GARDNER, Chief Justice.

In an adversary proceeding in the circuit court of Jefferson County, J. F. Fortenberry, an employee of the Tombrello Coal Company, a corporation, was awarded compensation for injuries claimed to have been received while digging coal in the defendant’s mine.

The trial judge made a full finding of the facts and the following portion of the judgment rendered is here pertinent: “From the foregoing the court finds both parties subject to the Workmen’s Compensation Act on January 4, 1946, and that plaintiff was injured while in the discharge of his duties as a coal miner by defendant on January 4, 1946, and that his injuries consisted of a compression fracture of the first lumbar vertebrae and that said injury totally disabled plaintiff from said date to August 2, 1946; that plaintiff is entitled to compensation at the rate of 65% of his average weekly earnings amounting to $12.66 from January 4, 1946, to August 2, 1946, or 29 weeks, amounting to $367.14 and all of which is now due; that plaintiff is further awarded compensation at the same rate as long as his total disability continues, for the period limited by the Compensation Law; that should plaintiff’s disability be determined in the future by the court or the parties to be less than total disability, then said compensation shall be decreased in proportion to said decrease of disability; that plaintiff shall submit to examination by defendant’s doctor at any reasonable time and place requested; that plaintiff is awarded $150.00 for medical services to be paid to Dr. W. G. Thuss; that plaintiff’s attorney, G. Ernest Jones, Jr., be awarded a fee of $55.07 to be paid direct to him out of accrued compensation; plaintiff’s attorney is further allowed a fee in an amount equal to ten per centum of the compensation ordered to be paid direct to said attorney and deducted from the compensation benefit hereafter paid.”
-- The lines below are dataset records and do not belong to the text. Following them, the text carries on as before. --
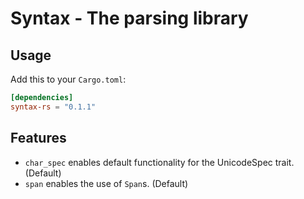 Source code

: # Syntax - The parsing library

## Usage

Add this to your `Cargo.toml`:

```TOML
[dependencies]
syntax-rs = "0.1.1"
```

## Features

* `char_spec` enables default functionality for the UnicodeSpec trait. (Default)
* `span` enables the use of `Span`s. (Default)
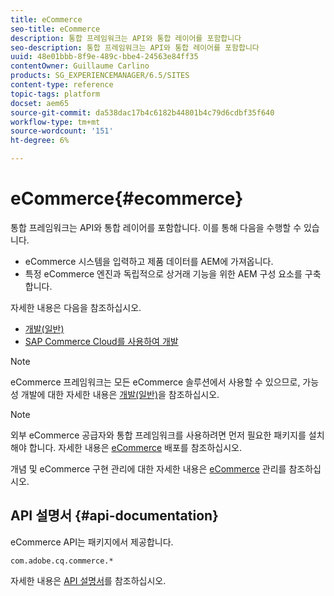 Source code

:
 ```yaml
---
title: eCommerce
seo-title: eCommerce
description: 통합 프레임워크는 API와 통합 레이어를 포함합니다
seo-description: 통합 프레임워크는 API와 통합 레이어를 포함합니다
uuid: 48e01bbb-8f9e-489c-bbe4-24563e84ff35
contentOwner: Guillaume Carlino
products: SG_EXPERIENCEMANAGER/6.5/SITES
content-type: reference
topic-tags: platform
docset: aem65
source-git-commit: da538dac17b4c6182b44801b4c79d6cdbf35f640
workflow-type: tm+mt
source-wordcount: '151'
ht-degree: 6%

---
```


# eCommerce{#ecommerce}

통합 프레임워크는 API와 통합 레이어를 포함합니다. 이를 통해 다음을 수행할 수 있습니다.

* eCommerce 시스템을 입력하고 제품 데이터를 AEM에 가져옵니다.
* 특정 eCommerce 엔진과 독립적으로 상거래 기능을 위한 AEM 구성 요소를 구축합니다.

자세한 내용은 다음을 참조하십시오.

* [개발(일반)](/help/commerce/cif-classic/developing/generic.md)
* [SAP Commerce Cloud를 사용하여 개발](/help/commerce/cif-classic/developing/sap-commerce-cloud.md)

>[!NOTE]
>
>eCommerce 프레임워크는 모든 eCommerce 솔루션에서 사용할 수 있으므로, 가능성 개발에 대한 자세한 내용은 [개발(일반)](/help/commerce/cif-classic/developing/generic.md)을 참조하십시오.

>[!NOTE]
>
>외부 eCommerce 공급자와 통합 프레임워크를 사용하려면 먼저 필요한 패키지를 설치해야 합니다. 자세한 내용은 [eCommerce](/help/commerce/cif-classic/deploying/ecommerce.md) 배포를 참조하십시오.
>
>개념 및 eCommerce 구현 관리에 대한 자세한 내용은 [eCommerce](/help/commerce/cif-classic/administering/ecommerce.md) 관리를 참조하십시오.

## API 설명서 {#api-documentation}

eCommerce API는 패키지에서 제공합니다.

`com.adobe.cq.commerce.*`

자세한 내용은 [API 설명서](https://helpx.adobe.com/experience-manager/6-5/sites/developing/using/reference-materials/javadoc/index.html)를 참조하십시오.


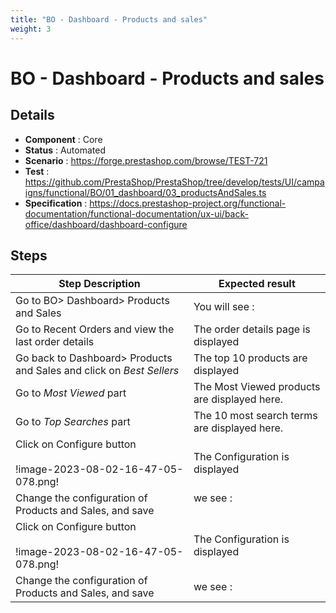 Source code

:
 ```yaml
---
title: "BO - Dashboard - Products and sales"
weight: 3
---
```


# BO - Dashboard - Products and sales
## Details
* **Component** : Core
* **Status** : Automated
* **Scenario** : https://forge.prestashop.com/browse/TEST-721
* **Test** : https://github.com/PrestaShop/PrestaShop/tree/develop/tests/UI/campaigns/functional/BO/01_dashboard/03_productsAndSales.ts
* **Specification** : https://docs.prestashop-project.org/functional-documentation/functional-documentation/ux-ui/back-office/dashboard/dashboard-configure

## Steps
| Step Description | Expected result |
| ----- | ----- |
| Go to BO> Dashboard> Products and Sales | You will see :<br>|Recent Orders|Best Sellers|Most Viewed|Top Searches| |
| Go to Recent Orders and view the last order details | The order details page is displayed |
| Go back to Dashboard> Products and Sales and click on _Best Sellers_ | The top 10 products are displayed |
| Go to _Most Viewed_ part | The Most Viewed products are displayed here. |
| Go to _Top Searches_ part | The 10 most search terms are displayed here. |
| Click on Configure button <br><br>!image-2023-08-02-16-47-05-078.png! | The Configuration is displayed |
| Change the configuration of Products and Sales, and save | we see :<br><br>|Recent Orders|Best Sellers|Most Viewed|Top Searches|<br>|last 5 orders|Top 5 products|Most 5 Viewed|Top 5 most search terms| |
| Click on Configure button <br><br>!image-2023-08-02-16-47-05-078.png! | The Configuration is displayed |
| Change the configuration of Products and Sales, and save | we see :<br>|Recent Orders|Best Sellers|Most Viewed|Top Searches|<br>|last 10 orders|Top 10 products|Most 10 Viewed|Top 10 most search terms| |

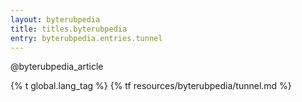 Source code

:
 ```yaml
---
layout: byterubpedia
title: titles.byterubpedia
entry: byterubpedia.entries.tunnel
---
```


@byterubpedia_article

{% t global.lang_tag %}
{% tf resources/byterubpedia/tunnel.md %}
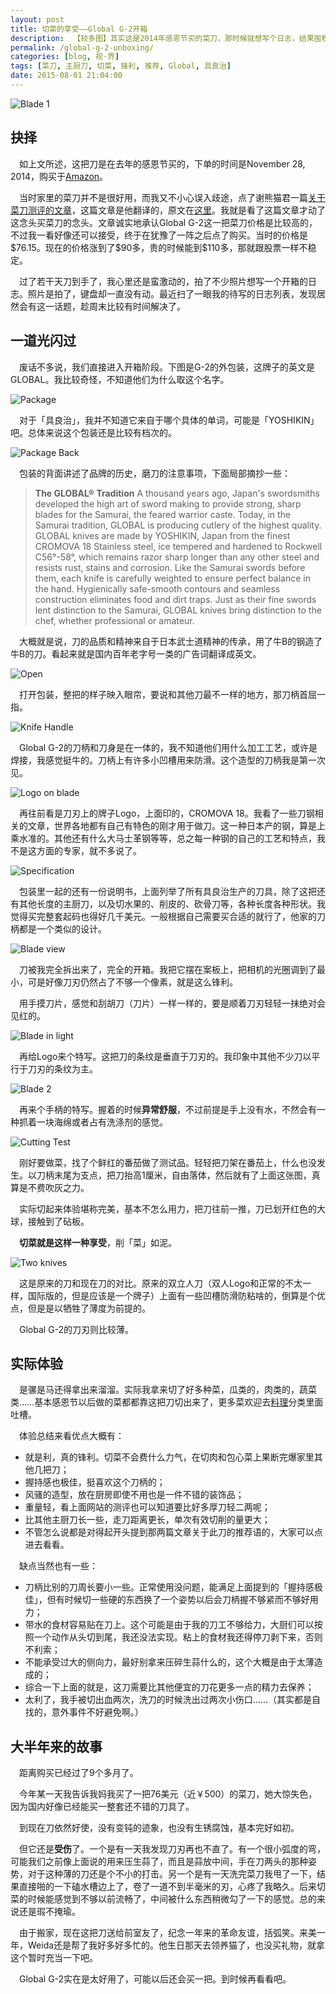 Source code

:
 ```yaml
---
layout: post
title: 切菜的享受——Global G-2开箱
description:  【较多图】其实这是2014年感恩节买的菜刀，那时候就想写个日志，结果囤积到了现在。不过好像也不算晚，刀的品质Hold得住。
permalink: /global-g-2-unboxing/
categories: [blog, 视·界]
tags: [菜刀, 主厨刀, 切菜, 锋利, 推荐, Global, 具良治]
date: 2015-08-01 21:04:00
--- 
```


![Blade 1](http://lanternd.qiniudn.com/Pic4Post/global-g-2/IMG_6312.jpg "刀刃")

## 抉择

　如上文所述，这把刀是在去年的感恩节买的，下单的时间是November 28, 2014，购买于[Amazon](http://www.amazon.com/Global-G-2-inch-Chefs-Knife/dp/B00005OL44/ref=sr_1_1?ie=UTF8&qid=1438485767&sr=8-1&keywords=global+g-2)。

　当时家里的菜刀并不是很好用，而我又不小心误入歧途，点了谢熊猫君一篇[关于菜刀测评的文章](http://zhuanlan.zhihu.com/xiepanda/19629951)，这篇文章是他翻译的，原文在[这里](http://www.cookingforengineers.com/article/129/Chefs-Knives-Rated)。我就是看了这篇文章才动了这念头买菜刀的念头。文章诚实地承认Global G-2这一把菜刀价格是比较高的，不过我一看好像还可以接受，终于在犹豫了一阵之后点了购买。当时的价格是\$76.15。现在的价格涨到了\$90多，贵的时候能到\$110多，那就跟股票一样不稳定。

　过了若干天刀到手了，我心里还是蛮激动的，拍了不少照片想写一个开箱的日志。照片是拍了，键盘却一直没有动。最近扫了一眼我的待写的日志列表，发现居然会有这一话题，趁周末比较有时间解决了。

## 一道光闪过

　废话不多说，我们直接进入开箱阶段。下图是G-2的外包装，这牌子的英文是GLOBAL。我比较奇怪，不知道他们为什么取这个名字。

![Package](http://lanternd.qiniudn.com/Pic4Post/global-g-2/IMG_6274.jpg "外包装")

　对于「具良治」，我并不知道它来自于哪个具体的单词，可能是「YOSHIKIN」吧。总体来说这个包装还是比较有档次的。


![Package Back](http://lanternd.qiniudn.com/Pic4Post/global-g-2/IMG_6276.jpg "包装背面")

　包装的背面讲述了品牌的历史，磨刀的注意事项，下面局部摘抄一些：

> **The GLOBAL® Tradition**
> A thousand years ago, Japan's swordsmiths developed the high art of sword making to provide strong, sharp blades for the Samurai, the feared warrior caste.
> Today, in the Samurai tradition, GLOBAL is producing cutlery of the highest quality.
> GLOBAL knives are made by YOSHIKIN, Japan from the finest CROMOVA 18 Stainless steel, ice tempered and hardened to Rockwell C56°-58°, which remains razor sharp longer than any other steel and resists rust, stains and corrosion.
> Like the Samurai swords before them, each knife is carefully weighted to ensure perfect balance in the hand.
> Hygienically safe-smooth contours and seamless construction eliminates food and dirt traps.
> Just as their fine swords lent distinction to the Samurai, GLOBAL knives bring distinction to the chef, whether professional or amateur.

　大概就是说，刀的品质和精神来自于日本武士道精神的传承，用了牛B的钢造了牛B的刀。看起来就是国内百年老字号一类的广告词翻译成英文。

![Open](http://lanternd.qiniudn.com/Pic4Post/global-g-2/IMG_6279.jpg "开封")

　打开包装，整把的样子映入眼帘，要说和其他刀最不一样的地方，那刀柄首屈一指。

![Knife Handle](http://lanternd.qiniudn.com/Pic4Post/global-g-2/IMG_6282.jpg "刀柄")

　Global G-2的刀柄和刀身是在一体的，我不知道他们用什么加工工艺，或许是焊接，我感觉挺牛的。刀柄上有许多小凹槽用来防滑。这个造型的刀柄我是第一次见。

![Logo on blade](http://lanternd.qiniudn.com/Pic4Post/global-g-2/IMG_6288.jpg "刀面Logo")

　再往前看是刀刃上的牌子Logo，上面印的，CROMOVA 18。我看了一些刀钢相关的文章，世界各地都有自己有特色的刚才用于做刀。这一种日本产的钢，算是上乘水准的。其他还有什么大马士革钢等等，总之每一种钢的自己的工艺和特点，我不是这方面的专家，就不多说了。

![Specification](http://lanternd.qiniudn.com/Pic4Post/global-g-2/IMG_6290.jpg "Global刀具一览")

　包装里一起的还有一份说明书，上面列举了所有具良治生产的刀具，除了这把还有其他长度的主厨刀，以及切水果的、削皮的、砍骨刀等，各种长度各种形状。我觉得买完整套起码也得好几千美元。一般根据自己需要买合适的就行了，他家的刀柄都是一个类似的设计。

![Blade view](http://lanternd.qiniudn.com/Pic4Post/global-g-2/IMG_6304.jpg "刀刃后视图")

　刀被我完全拆出来了，完全的开箱。我把它摆在案板上，把相机的光圈调到了最小，可是好像刀刃仍然占了不够一个像素，就是这么锋利。

　用手摸刀片，感觉和刮胡刀（刀片）一样一样的，要是顺着刀刃轻轻一抹绝对会见红的。

![Blade in light](http://lanternd.qiniudn.com/Pic4Post/global-g-2/IMG_6308.jpg "光下的刀刃")

　再给Logo来个特写。这把刀的条纹是垂直于刀刃的。我印象中其他不少刀以平行于刀刃的条纹为主。

![Blade 2](http://lanternd.qiniudn.com/Pic4Post/global-g-2/IMG_6314.jpg "刀柄")

　再来个手柄的特写。握着的时候**异常舒服**，不过前提是手上没有水，不然会有一种抓着一块海绵或者占有洗涤剂的感觉。

![Cutting Test](http://lanternd.qiniudn.com/Pic4Post/global-g-2/IMG_6322.jpg "下刀测试")

　刚好要做菜，找了个鲜红的番茄做了测试品。轻轻把刀架在番茄上，什么也没发生。以刀柄末尾为支点，把刀抬高1厘米，自由落体，然后就有了上面这张图，真算是不费吹灰之力。

　实际切起来体验堪称完美，基本不怎么用力，把刀往前一推，刀已划开红色的大球，接触到了砧板。

　**切菜就是这样一种享受**，削「菜」如泥。

![Two knives](http://lanternd.qiniudn.com/Pic4Post/global-g-2/IMG_6327.jpg "双立人 &  具良治")

　这是原来的刀和现在刀的对比。原来的双立人刀（双人Logo和正常的不太一样，国际版的，但是应该是一个牌子）上面有一些凹槽防滑防粘啥的，倒算是个优点，但是是以牺牲了薄度为前提的。

　Global G-2的刀刃则比较薄。

## 实际体验

　是骡是马还得拿出来溜溜。实际我拿来切了好多种菜，瓜类的，肉类的，蔬菜类……基本感恩节以后做的菜都都靠这把刀切出来了，更多菜欢迎去[料理](/cuisine)分类里面吐槽。

　体验总结来看优点大概有：

- 就是利，真的锋利。切菜不会费什么力气，在切肉和包心菜上果断完爆家里其他几把刀；
- 握持感也极佳，挺喜欢这个刀柄的；
- 风骚的造型，放在厨房即使不用也是一件不错的装饰品；
- 重量轻，看上面网站的测评也可以知道要比好多厚刀轻二两呢；
- 比其他主厨刀长一些，走刀距离更长，单次有效切削的量更大；
- 不管怎么说都是对得起开头提到那两篇文章关于此刀的推荐语的，大家可以点进去看看。

　缺点当然也有一些：

- 刀柄比别的刀周长要小一些。正常使用没问题，能满足上面提到的「握持感极佳」，但有时候切一些硬的东西换了一个姿势以后会刀柄握不够紧而不够好用力；
- 带水的食材容易贴在刀上。这个可能是由于我的刀工不够给力，大厨们可以按照一个动作从头切到尾，我还没法实现。粘上的食材我还得停刀剥下来，否则不利索；
- 不能承受过大的侧向力，最好别拿来压碎生蒜什么的，这个大概是由于太薄造成的；
- 综合一下上面的就是，这刀需要比其他便宜的刀花更多一点的精力去保养；
- 太利了，我手被切出血两次，洗刀的时候洗出过两次小伤口……（其实都是自找的，意外事件不好避免啊。）

## 大半年来的故事

　距离购买已经过了9个多月了。

　今年某一天我告诉我妈我买了一把76美元（近￥500）的菜刀，她大惊失色，因为国内好像已经能买一整套还不错的刀具了。

　到现在刀依然好使，没有变钝的迹象，也没有生锈腐蚀，基本完好如初。

　但它还是**受伤**了。一个是有一天我发现刀刃再也不直了。有一个很小弧度的弯，可能我们之前像上面说的用来压生蒜了，而且是蒜放中间，手在刀两头的那种姿势，对于这种薄的刀还是个不小的打击。另一个是有一天洗完菜刀我甩了一下，结果直接啪的一下磕水槽边上了，卷了一道不到半毫米的刃，心疼了我略久。后来切菜的时候能感觉到不够以前流畅了，中间被什么东西稍微勾了一下的感觉。总的来说还是瑕不掩瑜。

　由于搬家，现在这把刀送给前室友了，纪念一年来的革命友谊，括弧笑。来美一年，Weida还是帮了我好多好多忙的。他生日那天去领养猫了，也没买礼物，就拿这个暂时充当一下吧。

　Global G-2实在是太好用了，可能以后还会买一把。到时候再看看吧。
Compensation amounting to $367.14, found to be due as of the date of the judgment, August 6, 1946, was duly paid. But upon defendant’s declination to continue the weekly payments beyond that period, on October 16, 1946, Fortenberry moved the court to correct the original judgment nunc pro tunc, so as to eliminate any supposed ambiguity in regard thereto. Title 7, §§ 566, 567, Code 1940. The motion was granted. The effect of it was to strike the general language of the original judgment awarding “Compensation at the same rate as long as his total disability continues, for the period limited by the Compensation Law,” and to substitute in lieu thereof the following: “That plaintiff is further awarded compensation for total disability at the rate of $12.66 per week from August 6, 1946 for 371 weeks, pro *642 vided, however, the defendant may require plaintiff to submit to physical examination at any reasonable time to determine whether plaintiff has a lesser degree of disability, and may present evidence to the court of such lesser disability upon proper notice to plaintiff.”

It is clear enough that the amendment of the original judgment merely made definite the weekly allowance, as well as the remaining number of weeks for the compensation to be continued. Supported as it was, therefore, by the record as shown by the original judgment the amendment nunc pro tunc was justified.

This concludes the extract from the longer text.